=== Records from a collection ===
--- START ---
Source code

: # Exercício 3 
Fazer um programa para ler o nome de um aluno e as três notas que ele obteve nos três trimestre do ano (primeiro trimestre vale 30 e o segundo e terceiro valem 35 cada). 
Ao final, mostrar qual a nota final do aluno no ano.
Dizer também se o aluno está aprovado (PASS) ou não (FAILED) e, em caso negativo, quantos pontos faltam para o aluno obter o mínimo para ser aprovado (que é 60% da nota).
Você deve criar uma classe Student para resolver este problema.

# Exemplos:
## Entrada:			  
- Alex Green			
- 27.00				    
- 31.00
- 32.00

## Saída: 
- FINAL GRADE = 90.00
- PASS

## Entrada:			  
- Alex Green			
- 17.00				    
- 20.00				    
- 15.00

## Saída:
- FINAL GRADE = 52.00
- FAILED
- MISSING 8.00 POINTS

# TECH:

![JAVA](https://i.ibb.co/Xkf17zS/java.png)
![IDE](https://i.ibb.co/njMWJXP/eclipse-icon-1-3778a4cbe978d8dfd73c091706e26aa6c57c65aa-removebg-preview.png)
--- END ---
=== WHAT YOU ARE ASKED TO DO ===
Repeat every record, keeping each line exactly as it is.

=== ANSWER TO THE PROBLEM ===
Source code

: # Exercício 3 
Fazer um programa para ler o nome de um aluno e as três notas que ele obteve nos três trimestre do ano (primeiro trimestre vale 30 e o segundo e terceiro valem 35 cada). 
Ao final, mostrar qual a nota final do aluno no ano.
Dizer também se o aluno está aprovado (PASS) ou não (FAILED) e, em caso negativo, quantos pontos faltam para o aluno obter o mínimo para ser aprovado (que é 60% da nota).
Você deve criar uma classe Student para resolver este problema.

# Exemplos:
## Entrada:			  
- Alex Green			
- 27.00				    
- 31.00
- 32.00

## Saída: 
- FINAL GRADE = 90.00
- PASS

## Entrada:			  
- Alex Green			
- 17.00				    
- 20.00				    
- 15.00

## Saída:
- FINAL GRADE = 52.00
- FAILED
- MISSING 8.00 POINTS

# TECH:

![JAVA](https://i.ibb.co/Xkf17zS/java.png)
![IDE](https://i.ibb.co/njMWJXP/eclipse-icon-1-3778a4cbe978d8dfd73c091706e26aa6c57c65aa-removebg-preview.png)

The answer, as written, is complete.